§ **Problem description**
Scan the records below for the string "compilation" and return every line where it appears.

--*--

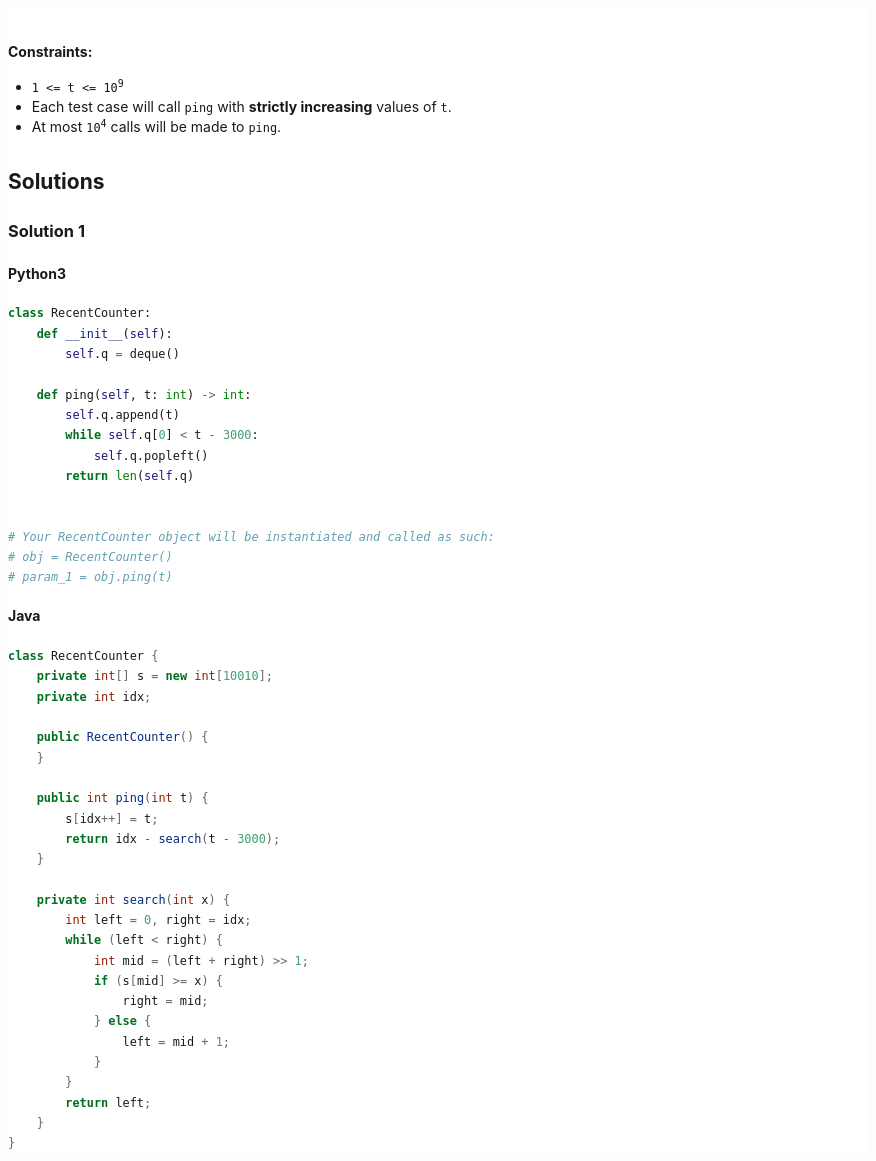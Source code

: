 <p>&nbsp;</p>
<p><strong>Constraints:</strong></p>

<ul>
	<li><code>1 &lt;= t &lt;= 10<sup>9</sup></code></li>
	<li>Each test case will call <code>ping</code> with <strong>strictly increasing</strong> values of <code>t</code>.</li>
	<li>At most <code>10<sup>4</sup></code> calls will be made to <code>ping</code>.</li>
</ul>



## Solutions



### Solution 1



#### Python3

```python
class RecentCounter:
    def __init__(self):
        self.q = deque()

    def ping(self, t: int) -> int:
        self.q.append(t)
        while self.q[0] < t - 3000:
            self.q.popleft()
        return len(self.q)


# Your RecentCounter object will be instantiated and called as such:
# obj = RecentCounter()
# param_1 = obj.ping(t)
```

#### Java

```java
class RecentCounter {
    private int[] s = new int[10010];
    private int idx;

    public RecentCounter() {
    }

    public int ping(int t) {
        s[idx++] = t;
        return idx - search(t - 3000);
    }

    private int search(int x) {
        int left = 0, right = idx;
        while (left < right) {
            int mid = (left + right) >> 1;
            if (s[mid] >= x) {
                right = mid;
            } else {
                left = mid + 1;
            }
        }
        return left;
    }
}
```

--*--

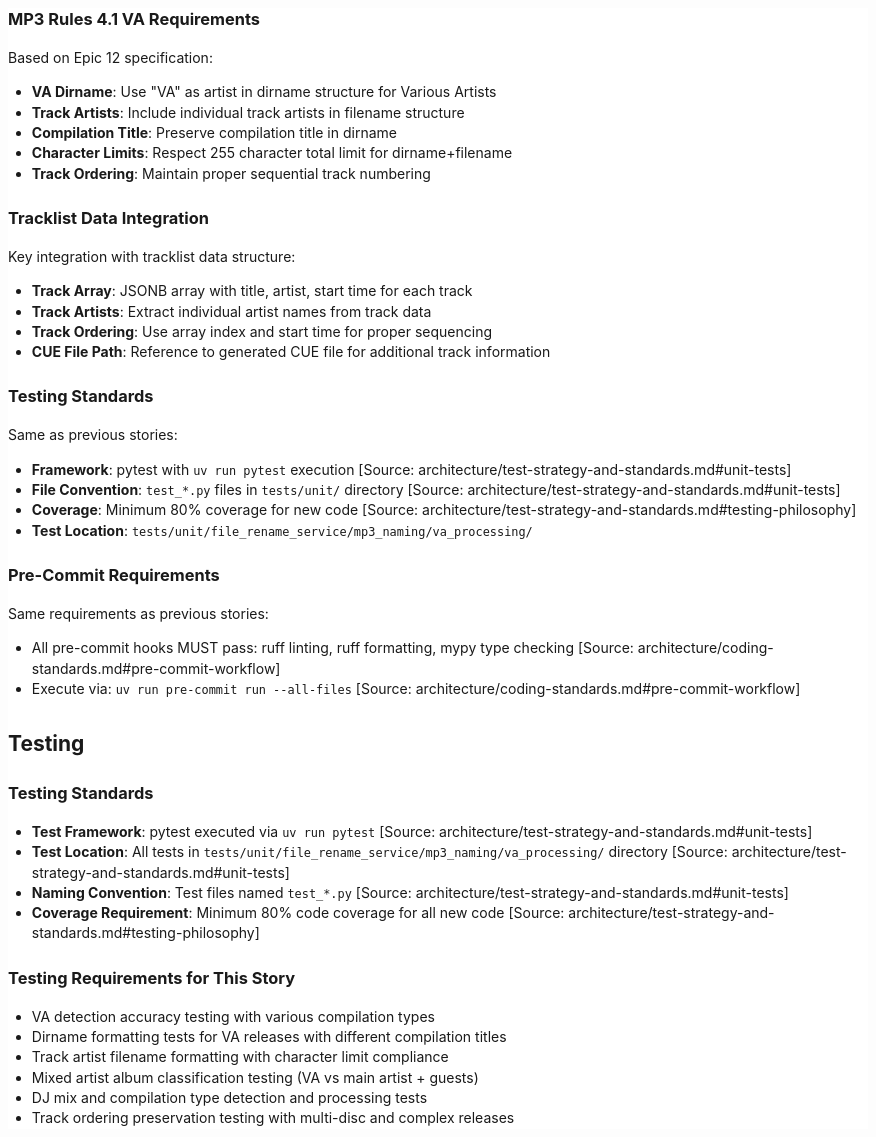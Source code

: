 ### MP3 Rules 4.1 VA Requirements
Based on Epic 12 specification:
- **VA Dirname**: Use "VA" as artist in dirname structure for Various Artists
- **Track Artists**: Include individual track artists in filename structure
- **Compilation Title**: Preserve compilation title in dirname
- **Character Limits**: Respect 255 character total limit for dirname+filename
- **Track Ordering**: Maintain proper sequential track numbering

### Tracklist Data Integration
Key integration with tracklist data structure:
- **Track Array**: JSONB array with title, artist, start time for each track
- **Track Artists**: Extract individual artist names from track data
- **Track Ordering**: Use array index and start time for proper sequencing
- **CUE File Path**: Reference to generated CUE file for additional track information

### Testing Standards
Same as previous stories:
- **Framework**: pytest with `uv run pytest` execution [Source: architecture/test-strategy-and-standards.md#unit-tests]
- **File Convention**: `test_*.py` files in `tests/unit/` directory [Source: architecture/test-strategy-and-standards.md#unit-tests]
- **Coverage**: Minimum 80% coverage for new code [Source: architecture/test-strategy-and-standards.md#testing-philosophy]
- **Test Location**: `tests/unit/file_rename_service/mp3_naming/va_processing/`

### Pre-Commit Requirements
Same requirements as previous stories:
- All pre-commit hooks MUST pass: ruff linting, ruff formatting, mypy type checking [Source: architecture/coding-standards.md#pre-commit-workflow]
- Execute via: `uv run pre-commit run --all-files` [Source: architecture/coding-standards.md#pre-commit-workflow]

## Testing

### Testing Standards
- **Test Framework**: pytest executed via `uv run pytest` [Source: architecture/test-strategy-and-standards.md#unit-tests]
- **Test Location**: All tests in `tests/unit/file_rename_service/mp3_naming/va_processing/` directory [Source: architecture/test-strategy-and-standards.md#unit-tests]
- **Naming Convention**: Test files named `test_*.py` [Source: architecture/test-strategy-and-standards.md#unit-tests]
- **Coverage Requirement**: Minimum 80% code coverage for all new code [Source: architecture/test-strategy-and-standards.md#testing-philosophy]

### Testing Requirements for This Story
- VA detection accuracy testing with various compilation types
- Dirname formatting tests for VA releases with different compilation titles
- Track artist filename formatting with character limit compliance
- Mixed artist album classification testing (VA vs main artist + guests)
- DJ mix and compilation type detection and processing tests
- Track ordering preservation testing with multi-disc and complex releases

--*--

§ **Solution to the problem**
- **Compilation Title**: Preserve compilation title in dirname
- VA detection accuracy testing with various compilation types
- Dirname formatting tests for VA releases with different compilation titles
- DJ mix and compilation type detection and processing tests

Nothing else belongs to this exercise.